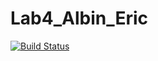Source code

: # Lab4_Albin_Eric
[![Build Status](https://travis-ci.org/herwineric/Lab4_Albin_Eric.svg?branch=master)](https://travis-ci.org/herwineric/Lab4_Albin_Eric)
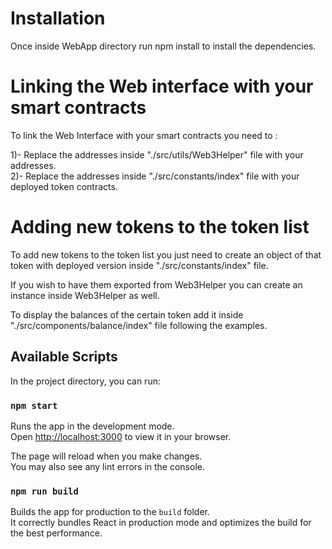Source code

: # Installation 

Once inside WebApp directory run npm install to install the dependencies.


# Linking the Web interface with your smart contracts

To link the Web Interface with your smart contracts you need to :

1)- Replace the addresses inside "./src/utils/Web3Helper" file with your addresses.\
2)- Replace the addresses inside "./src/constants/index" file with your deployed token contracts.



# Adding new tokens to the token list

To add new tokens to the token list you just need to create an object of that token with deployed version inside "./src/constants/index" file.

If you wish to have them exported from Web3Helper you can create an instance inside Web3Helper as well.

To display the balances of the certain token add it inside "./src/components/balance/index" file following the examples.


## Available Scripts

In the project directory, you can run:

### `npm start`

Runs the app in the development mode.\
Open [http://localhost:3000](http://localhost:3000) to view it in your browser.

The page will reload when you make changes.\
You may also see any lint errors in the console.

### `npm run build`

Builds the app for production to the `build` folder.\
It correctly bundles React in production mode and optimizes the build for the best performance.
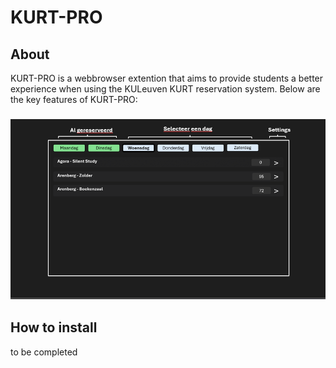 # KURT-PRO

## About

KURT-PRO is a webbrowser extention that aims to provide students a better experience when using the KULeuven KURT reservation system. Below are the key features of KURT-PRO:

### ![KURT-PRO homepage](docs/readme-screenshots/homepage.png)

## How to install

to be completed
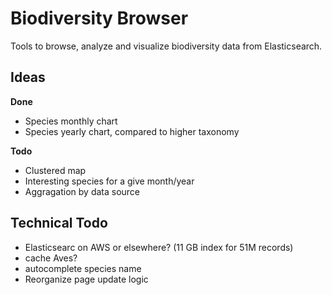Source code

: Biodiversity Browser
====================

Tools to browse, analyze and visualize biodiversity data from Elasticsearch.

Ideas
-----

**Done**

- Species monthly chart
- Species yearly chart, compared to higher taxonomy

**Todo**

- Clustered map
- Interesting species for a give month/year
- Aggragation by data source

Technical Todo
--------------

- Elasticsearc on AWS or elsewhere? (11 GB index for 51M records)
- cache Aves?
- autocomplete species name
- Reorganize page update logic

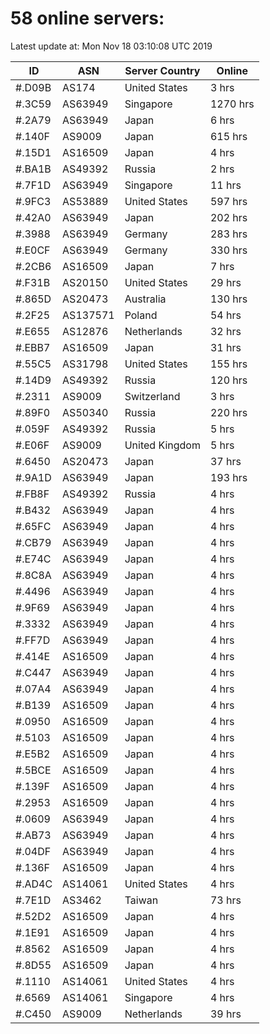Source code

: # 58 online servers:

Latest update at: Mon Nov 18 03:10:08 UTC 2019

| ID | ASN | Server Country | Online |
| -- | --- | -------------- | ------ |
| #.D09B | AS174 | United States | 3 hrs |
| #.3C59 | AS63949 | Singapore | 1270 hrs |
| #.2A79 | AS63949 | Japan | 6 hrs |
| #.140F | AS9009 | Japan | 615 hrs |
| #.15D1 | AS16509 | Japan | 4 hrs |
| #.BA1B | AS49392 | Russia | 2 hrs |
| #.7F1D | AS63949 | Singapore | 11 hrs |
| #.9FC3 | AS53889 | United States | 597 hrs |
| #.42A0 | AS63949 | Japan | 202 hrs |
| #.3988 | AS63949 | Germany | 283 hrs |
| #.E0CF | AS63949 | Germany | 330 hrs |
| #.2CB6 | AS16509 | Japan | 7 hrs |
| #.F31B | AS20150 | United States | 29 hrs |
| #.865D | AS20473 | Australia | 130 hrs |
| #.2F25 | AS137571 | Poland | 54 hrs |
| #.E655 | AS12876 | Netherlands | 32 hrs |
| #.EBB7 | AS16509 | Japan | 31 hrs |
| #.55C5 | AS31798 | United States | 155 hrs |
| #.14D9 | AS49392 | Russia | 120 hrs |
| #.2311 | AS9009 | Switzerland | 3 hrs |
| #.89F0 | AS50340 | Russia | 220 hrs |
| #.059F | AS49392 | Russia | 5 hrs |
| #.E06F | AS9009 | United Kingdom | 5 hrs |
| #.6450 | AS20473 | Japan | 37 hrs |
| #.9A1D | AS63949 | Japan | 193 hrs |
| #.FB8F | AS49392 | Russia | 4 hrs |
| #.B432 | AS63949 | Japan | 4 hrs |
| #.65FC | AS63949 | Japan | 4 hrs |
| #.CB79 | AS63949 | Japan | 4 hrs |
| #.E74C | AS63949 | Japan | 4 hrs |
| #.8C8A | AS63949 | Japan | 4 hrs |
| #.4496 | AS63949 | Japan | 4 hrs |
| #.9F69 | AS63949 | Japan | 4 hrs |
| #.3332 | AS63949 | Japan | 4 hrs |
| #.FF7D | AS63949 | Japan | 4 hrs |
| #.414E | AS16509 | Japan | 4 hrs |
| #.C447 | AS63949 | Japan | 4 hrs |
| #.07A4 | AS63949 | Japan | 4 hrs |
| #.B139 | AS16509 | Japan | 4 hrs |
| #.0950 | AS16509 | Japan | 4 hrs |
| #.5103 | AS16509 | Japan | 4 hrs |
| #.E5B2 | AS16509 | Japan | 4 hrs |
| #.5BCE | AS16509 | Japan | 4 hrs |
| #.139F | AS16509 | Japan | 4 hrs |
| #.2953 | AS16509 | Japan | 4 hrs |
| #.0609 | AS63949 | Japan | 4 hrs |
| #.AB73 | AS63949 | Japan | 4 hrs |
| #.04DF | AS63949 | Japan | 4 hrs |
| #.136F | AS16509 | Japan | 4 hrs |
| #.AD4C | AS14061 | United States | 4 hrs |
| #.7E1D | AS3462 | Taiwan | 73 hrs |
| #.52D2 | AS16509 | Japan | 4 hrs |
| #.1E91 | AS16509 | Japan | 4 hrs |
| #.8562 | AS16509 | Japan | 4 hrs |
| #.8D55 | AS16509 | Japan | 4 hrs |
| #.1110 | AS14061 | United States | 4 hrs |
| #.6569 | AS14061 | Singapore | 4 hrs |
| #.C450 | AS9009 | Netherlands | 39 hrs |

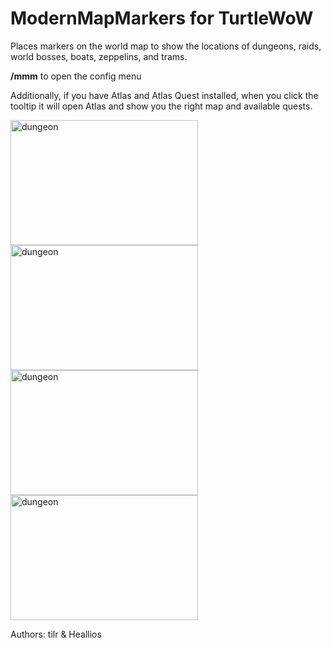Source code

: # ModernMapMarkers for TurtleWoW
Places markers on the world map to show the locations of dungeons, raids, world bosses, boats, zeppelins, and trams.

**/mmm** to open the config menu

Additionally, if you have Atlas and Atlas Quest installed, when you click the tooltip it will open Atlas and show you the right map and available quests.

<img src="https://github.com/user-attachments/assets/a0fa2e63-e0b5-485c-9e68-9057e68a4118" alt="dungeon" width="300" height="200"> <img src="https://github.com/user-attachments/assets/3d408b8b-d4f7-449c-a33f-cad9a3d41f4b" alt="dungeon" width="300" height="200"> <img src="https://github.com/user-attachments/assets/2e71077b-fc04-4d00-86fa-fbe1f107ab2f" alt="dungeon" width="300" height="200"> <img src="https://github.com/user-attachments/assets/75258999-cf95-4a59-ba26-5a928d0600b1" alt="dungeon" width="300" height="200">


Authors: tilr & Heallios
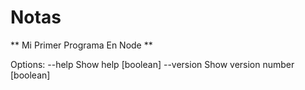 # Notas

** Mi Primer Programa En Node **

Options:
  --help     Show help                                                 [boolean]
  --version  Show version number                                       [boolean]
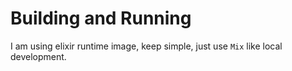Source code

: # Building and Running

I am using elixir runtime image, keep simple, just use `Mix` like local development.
- - -
» **What the task requires**: An exact copy of every entry above is required, without the pictures.

» **Result for this exercise**:
Source code

: # Lab4_Albin_Eric
[![Build Status](https://travis-ci.org/herwineric/Lab4_Albin_Eric.svg?branch=master)](https://travis-ci.org/herwineric/Lab4_Albin_Eric)
Source code

: # Installation 

Once inside WebApp directory run npm install to install the dependencies.


# Linking the Web interface with your smart contracts

To link the Web Interface with your smart contracts you need to :

1)- Replace the addresses inside "./src/utils/Web3Helper" file with your addresses.\
2)- Replace the addresses inside "./src/constants/index" file with your deployed token contracts.



# Adding new tokens to the token list

To add new tokens to the token list you just need to create an object of that token with deployed version inside "./src/constants/index" file.

If you wish to have them exported from Web3Helper you can create an instance inside Web3Helper as well.

To display the balances of the certain token add it inside "./src/components/balance/index" file following the examples.


## Available Scripts

In the project directory, you can run:

### `npm start`

Runs the app in the development mode.\
Open [http://localhost:3000](http://localhost:3000) to view it in your browser.

The page will reload when you make changes.\
You may also see any lint errors in the console.

### `npm run build`

Builds the app for production to the `build` folder.\
It correctly bundles React in production mode and optimizes the build for the best performance.
 # KURT-PRO

## About

KURT-PRO is a webbrowser extention that aims to provide students a better experience when using the KULeuven KURT reservation system. Below are the key features of KURT-PRO:

### ![KURT-PRO homepage](docs/readme-screenshots/homepage.png)

## How to install

to be completed
Source code

: Biodiversity Browser
====================

Tools to browse, analyze and visualize biodiversity data from Elasticsearch.

Ideas
-----

**Done**

- Species monthly chart
- Species yearly chart, compared to higher taxonomy

**Todo**

- Clustered map
- Interesting species for a give month/year
- Aggragation by data source

Technical Todo
--------------

- Elasticsearc on AWS or elsewhere? (11 GB index for 51M records)
- cache Aves?
- autocomplete species name
- Reorganize page update logic

Source code

: # 58 online servers:

Latest update at: Mon Nov 18 03:10:08 UTC 2019

| ID | ASN | Server Country | Online |
| -- | --- | -------------- | ------ |
| #.D09B | AS174 | United States | 3 hrs |
| #.3C59 | AS63949 | Singapore | 1270 hrs |
| #.2A79 | AS63949 | Japan | 6 hrs |
| #.140F | AS9009 | Japan | 615 hrs |
| #.15D1 | AS16509 | Japan | 4 hrs |
| #.BA1B | AS49392 | Russia | 2 hrs |
| #.7F1D | AS63949 | Singapore | 11 hrs |
| #.9FC3 | AS53889 | United States | 597 hrs |
| #.42A0 | AS63949 | Japan | 202 hrs |
| #.3988 | AS63949 | Germany | 283 hrs |
| #.E0CF | AS63949 | Germany | 330 hrs |
| #.2CB6 | AS16509 | Japan | 7 hrs |
| #.F31B | AS20150 | United States | 29 hrs |
| #.865D | AS20473 | Australia | 130 hrs |
| #.2F25 | AS137571 | Poland | 54 hrs |
| #.E655 | AS12876 | Netherlands | 32 hrs |
| #.EBB7 | AS16509 | Japan | 31 hrs |
| #.55C5 | AS31798 | United States | 155 hrs |
| #.14D9 | AS49392 | Russia | 120 hrs |
| #.2311 | AS9009 | Switzerland | 3 hrs |
| #.89F0 | AS50340 | Russia | 220 hrs |
| #.059F | AS49392 | Russia | 5 hrs |
| #.E06F | AS9009 | United Kingdom | 5 hrs |
| #.6450 | AS20473 | Japan | 37 hrs |
| #.9A1D | AS63949 | Japan | 193 hrs |
| #.FB8F | AS49392 | Russia | 4 hrs |
| #.B432 | AS63949 | Japan | 4 hrs |
| #.65FC | AS63949 | Japan | 4 hrs |
| #.CB79 | AS63949 | Japan | 4 hrs |
| #.E74C | AS63949 | Japan | 4 hrs |
| #.8C8A | AS63949 | Japan | 4 hrs |
| #.4496 | AS63949 | Japan | 4 hrs |
| #.9F69 | AS63949 | Japan | 4 hrs |
| #.3332 | AS63949 | Japan | 4 hrs |
| #.FF7D | AS63949 | Japan | 4 hrs |
| #.414E | AS16509 | Japan | 4 hrs |
| #.C447 | AS63949 | Japan | 4 hrs |
| #.07A4 | AS63949 | Japan | 4 hrs |
| #.B139 | AS16509 | Japan | 4 hrs |
| #.0950 | AS16509 | Japan | 4 hrs |
| #.5103 | AS16509 | Japan | 4 hrs |
| #.E5B2 | AS16509 | Japan | 4 hrs |
| #.5BCE | AS16509 | Japan | 4 hrs |
| #.139F | AS16509 | Japan | 4 hrs |
| #.2953 | AS16509 | Japan | 4 hrs |
| #.0609 | AS63949 | Japan | 4 hrs |
| #.AB73 | AS63949 | Japan | 4 hrs |
| #.04DF | AS63949 | Japan | 4 hrs |
| #.136F | AS16509 | Japan | 4 hrs |
| #.AD4C | AS14061 | United States | 4 hrs |
| #.7E1D | AS3462 | Taiwan | 73 hrs |
| #.52D2 | AS16509 | Japan | 4 hrs |
| #.1E91 | AS16509 | Japan | 4 hrs |
| #.8562 | AS16509 | Japan | 4 hrs |
| #.8D55 | AS16509 | Japan | 4 hrs |
| #.1110 | AS14061 | United States | 4 hrs |
| #.6569 | AS14061 | Singapore | 4 hrs |
| #.C450 | AS9009 | Netherlands | 39 hrs |

Source code

: # ModernMapMarkers for TurtleWoW
Places markers on the world map to show the locations of dungeons, raids, world bosses, boats, zeppelins, and trams.

**/mmm** to open the config menu

Additionally, if you have Atlas and Atlas Quest installed, when you click the tooltip it will open Atlas and show you the right map and available quests.

<img src="https://github.com/user-attachments/assets/a0fa2e63-e0b5-485c-9e68-9057e68a4118" alt="dungeon" width="300" height="200"> <img src="https://github.com/user-attachments/assets/3d408b8b-d4f7-449c-a33f-cad9a3d41f4b" alt="dungeon" width="300" height="200"> <img src="https://github.com/user-attachments/assets/2e71077b-fc04-4d00-86fa-fbe1f107ab2f" alt="dungeon" width="300" height="200"> <img src="https://github.com/user-attachments/assets/75258999-cf95-4a59-ba26-5a928d0600b1" alt="dungeon" width="300" height="200">


Authors: tilr & Heallios
 # Notas

** Mi Primer Programa En Node **

Options:
  --help     Show help                                                 [boolean]
  --version  Show version number                                       [boolean]
Source code

: # Building and Running

I am using elixir runtime image, keep simple, just use `Mix` like local development.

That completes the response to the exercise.